Problem details ▸
Leave out the pictures and reproduce all of the data exactly.

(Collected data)
####

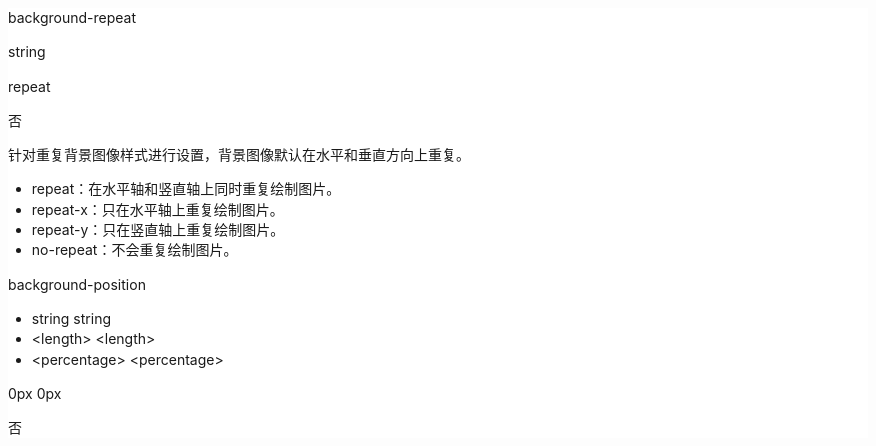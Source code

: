<tr id="zh-cn_topic_0000001061155984_row480563806"><td class="cellrowborder" valign="top" width="17.928207179282072%" headers="mcps1.1.6.1.1 "><p id="zh-cn_topic_0000001061155984_zh-cn_topic_0000001050791158_zh-cn_topic_0000000000611468_p1235mcpsimp"><a name="zh-cn_topic_0000001061155984_zh-cn_topic_0000001050791158_zh-cn_topic_0000000000611468_p1235mcpsimp"></a><a name="zh-cn_topic_0000001061155984_zh-cn_topic_0000001050791158_zh-cn_topic_0000000000611468_p1235mcpsimp"></a>background-repeat</p>
</td>
<td class="cellrowborder" valign="top" width="14.088591140885912%" headers="mcps1.1.6.1.2 "><p id="zh-cn_topic_0000001061155984_zh-cn_topic_0000001050791158_zh-cn_topic_0000000000611468_p1237mcpsimp"><a name="zh-cn_topic_0000001061155984_zh-cn_topic_0000001050791158_zh-cn_topic_0000000000611468_p1237mcpsimp"></a><a name="zh-cn_topic_0000001061155984_zh-cn_topic_0000001050791158_zh-cn_topic_0000000000611468_p1237mcpsimp"></a>string</p>
</td>
<td class="cellrowborder" valign="top" width="21.41785821417858%" headers="mcps1.1.6.1.3 "><p id="zh-cn_topic_0000001061155984_zh-cn_topic_0000001050791158_zh-cn_topic_0000000000611468_p1239mcpsimp"><a name="zh-cn_topic_0000001061155984_zh-cn_topic_0000001050791158_zh-cn_topic_0000000000611468_p1239mcpsimp"></a><a name="zh-cn_topic_0000001061155984_zh-cn_topic_0000001050791158_zh-cn_topic_0000000000611468_p1239mcpsimp"></a>repeat</p>
</td>
<td class="cellrowborder" valign="top" width="6.979302069793021%" headers="mcps1.1.6.1.4 "><p id="zh-cn_topic_0000001061155984_zh-cn_topic_0000001050791158_p1673015702810"><a name="zh-cn_topic_0000001061155984_zh-cn_topic_0000001050791158_p1673015702810"></a><a name="zh-cn_topic_0000001061155984_zh-cn_topic_0000001050791158_p1673015702810"></a>否</p>
</td>
<td class="cellrowborder" valign="top" width="39.58604139586041%" headers="mcps1.1.6.1.5 "><p id="zh-cn_topic_0000001061155984_zh-cn_topic_0000001050791158_zh-cn_topic_0000000000611468_p1241mcpsimp"><a name="zh-cn_topic_0000001061155984_zh-cn_topic_0000001050791158_zh-cn_topic_0000000000611468_p1241mcpsimp"></a><a name="zh-cn_topic_0000001061155984_zh-cn_topic_0000001050791158_zh-cn_topic_0000000000611468_p1241mcpsimp"></a>针对重复背景图像样式进行设置，背景图像默认在水平和垂直方向上重复。</p>
<a name="zh-cn_topic_0000001061155984_zh-cn_topic_0000001050791158_ul8236153103612"></a><a name="zh-cn_topic_0000001061155984_zh-cn_topic_0000001050791158_ul8236153103612"></a><ul id="zh-cn_topic_0000001061155984_zh-cn_topic_0000001050791158_ul8236153103612"><li>repeat：在水平轴和竖直轴上同时重复绘制图片。</li><li>repeat-x：只在水平轴上重复绘制图片。</li><li>repeat-y：只在竖直轴上重复绘制图片。</li><li>no-repeat：不会重复绘制图片。</li></ul>
</td>
</tr>
<tr id="zh-cn_topic_0000001061155984_row18054318017"><td class="cellrowborder" valign="top" width="17.928207179282072%" headers="mcps1.1.6.1.1 "><p id="zh-cn_topic_0000001061155984_zh-cn_topic_0000001050791158_zh-cn_topic_0000000000611468_p1244mcpsimp"><a name="zh-cn_topic_0000001061155984_zh-cn_topic_0000001050791158_zh-cn_topic_0000000000611468_p1244mcpsimp"></a><a name="zh-cn_topic_0000001061155984_zh-cn_topic_0000001050791158_zh-cn_topic_0000000000611468_p1244mcpsimp"></a>background-position</p>
</td>
<td class="cellrowborder" valign="top" width="14.088591140885912%" headers="mcps1.1.6.1.2 "><a name="zh-cn_topic_0000001061155984_zh-cn_topic_0000001050791158_ul8874155216502"></a><a name="zh-cn_topic_0000001061155984_zh-cn_topic_0000001050791158_ul8874155216502"></a><ul id="zh-cn_topic_0000001061155984_zh-cn_topic_0000001050791158_ul8874155216502"><li>string string</li><li>&lt;length&gt; &lt;length&gt;</li><li>&lt;percentage&gt; &lt;percentage&gt;</li></ul>
</td>
<td class="cellrowborder" valign="top" width="21.41785821417858%" headers="mcps1.1.6.1.3 "><p id="zh-cn_topic_0000001061155984_zh-cn_topic_0000001050791158_zh-cn_topic_0000000000611468_p1248mcpsimp"><a name="zh-cn_topic_0000001061155984_zh-cn_topic_0000001050791158_zh-cn_topic_0000000000611468_p1248mcpsimp"></a><a name="zh-cn_topic_0000001061155984_zh-cn_topic_0000001050791158_zh-cn_topic_0000000000611468_p1248mcpsimp"></a>0px 0px</p>
</td>
<td class="cellrowborder" valign="top" width="6.979302069793021%" headers="mcps1.1.6.1.4 "><p id="zh-cn_topic_0000001061155984_zh-cn_topic_0000001050791158_p173010720280"><a name="zh-cn_topic_0000001061155984_zh-cn_topic_0000001050791158_p173010720280"></a><a name="zh-cn_topic_0000001061155984_zh-cn_topic_0000001050791158_p173010720280"></a>否</p>
</td>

####

Output ▸
Source code

:<tr id="zh-cn_topic_0000001061155984_row480563806"><td class="cellrowborder" valign="top" width="17.928207179282072%" headers="mcps1.1.6.1.1 "><p id="zh-cn_topic_0000001061155984_zh-cn_topic_0000001050791158_zh-cn_topic_0000000000611468_p1235mcpsimp"><a name="zh-cn_topic_0000001061155984_zh-cn_topic_0000001050791158_zh-cn_topic_0000000000611468_p1235mcpsimp"></a><a name="zh-cn_topic_0000001061155984_zh-cn_topic_0000001050791158_zh-cn_topic_0000000000611468_p1235mcpsimp"></a>background-repeat</p>
</td>
<td class="cellrowborder" valign="top" width="14.088591140885912%" headers="mcps1.1.6.1.2 "><p id="zh-cn_topic_0000001061155984_zh-cn_topic_0000001050791158_zh-cn_topic_0000000000611468_p1237mcpsimp"><a name="zh-cn_topic_0000001061155984_zh-cn_topic_0000001050791158_zh-cn_topic_0000000000611468_p1237mcpsimp"></a><a name="zh-cn_topic_0000001061155984_zh-cn_topic_0000001050791158_zh-cn_topic_0000000000611468_p1237mcpsimp"></a>string</p>
</td>
<td class="cellrowborder" valign="top" width="21.41785821417858%" headers="mcps1.1.6.1.3 "><p id="zh-cn_topic_0000001061155984_zh-cn_topic_0000001050791158_zh-cn_topic_0000000000611468_p1239mcpsimp"><a name="zh-cn_topic_0000001061155984_zh-cn_topic_0000001050791158_zh-cn_topic_0000000000611468_p1239mcpsimp"></a><a name="zh-cn_topic_0000001061155984_zh-cn_topic_0000001050791158_zh-cn_topic_0000000000611468_p1239mcpsimp"></a>repeat</p>
</td>
<td class="cellrowborder" valign="top" width="6.979302069793021%" headers="mcps1.1.6.1.4 "><p id="zh-cn_topic_0000001061155984_zh-cn_topic_0000001050791158_p1673015702810"><a name="zh-cn_topic_0000001061155984_zh-cn_topic_0000001050791158_p1673015702810"></a><a name="zh-cn_topic_0000001061155984_zh-cn_topic_0000001050791158_p1673015702810"></a>否</p>
</td>
<td class="cellrowborder" valign="top" width="39.58604139586041%" headers="mcps1.1.6.1.5 "><p id="zh-cn_topic_0000001061155984_zh-cn_topic_0000001050791158_zh-cn_topic_0000000000611468_p1241mcpsimp"><a name="zh-cn_topic_0000001061155984_zh-cn_topic_0000001050791158_zh-cn_topic_0000000000611468_p1241mcpsimp"></a><a name="zh-cn_topic_0000001061155984_zh-cn_topic_0000001050791158_zh-cn_topic_0000000000611468_p1241mcpsimp"></a>针对重复背景图像样式进行设置，背景图像默认在水平和垂直方向上重复。</p>
<a name="zh-cn_topic_0000001061155984_zh-cn_topic_0000001050791158_ul8236153103612"></a><a name="zh-cn_topic_0000001061155984_zh-cn_topic_0000001050791158_ul8236153103612"></a><ul id="zh-cn_topic_0000001061155984_zh-cn_topic_0000001050791158_ul8236153103612"><li>repeat：在水平轴和竖直轴上同时重复绘制图片。</li><li>repeat-x：只在水平轴上重复绘制图片。</li><li>repeat-y：只在竖直轴上重复绘制图片。</li><li>no-repeat：不会重复绘制图片。</li></ul>
</td>
</tr>
<tr id="zh-cn_topic_0000001061155984_row18054318017"><td class="cellrowborder" valign="top" width="17.928207179282072%" headers="mcps1.1.6.1.1 "><p id="zh-cn_topic_0000001061155984_zh-cn_topic_0000001050791158_zh-cn_topic_0000000000611468_p1244mcpsimp"><a name="zh-cn_topic_0000001061155984_zh-cn_topic_0000001050791158_zh-cn_topic_0000000000611468_p1244mcpsimp"></a><a name="zh-cn_topic_0000001061155984_zh-cn_topic_0000001050791158_zh-cn_topic_0000000000611468_p1244mcpsimp"></a>background-position</p>
</td>
<td class="cellrowborder" valign="top" width="14.088591140885912%" headers="mcps1.1.6.1.2 "><a name="zh-cn_topic_0000001061155984_zh-cn_topic_0000001050791158_ul8874155216502"></a><a name="zh-cn_topic_0000001061155984_zh-cn_topic_0000001050791158_ul8874155216502"></a><ul id="zh-cn_topic_0000001061155984_zh-cn_topic_0000001050791158_ul8874155216502"><li>string string</li><li>&lt;length&gt; &lt;length&gt;</li><li>&lt;percentage&gt; &lt;percentage&gt;</li></ul>
</td>
<td class="cellrowborder" valign="top" width="21.41785821417858%" headers="mcps1.1.6.1.3 "><p id="zh-cn_topic_0000001061155984_zh-cn_topic_0000001050791158_zh-cn_topic_0000000000611468_p1248mcpsimp"><a name="zh-cn_topic_0000001061155984_zh-cn_topic_0000001050791158_zh-cn_topic_0000000000611468_p1248mcpsimp"></a><a name="zh-cn_topic_0000001061155984_zh-cn_topic_0000001050791158_zh-cn_topic_0000000000611468_p1248mcpsimp"></a>0px 0px</p>
</td>
<td class="cellrowborder" valign="top" width="6.979302069793021%" headers="mcps1.1.6.1.4 "><p id="zh-cn_topic_0000001061155984_zh-cn_topic_0000001050791158_p173010720280"><a name="zh-cn_topic_0000001061155984_zh-cn_topic_0000001050791158_p173010720280"></a><a name="zh-cn_topic_0000001061155984_zh-cn_topic_0000001050791158_p173010720280"></a>否</p>
</td>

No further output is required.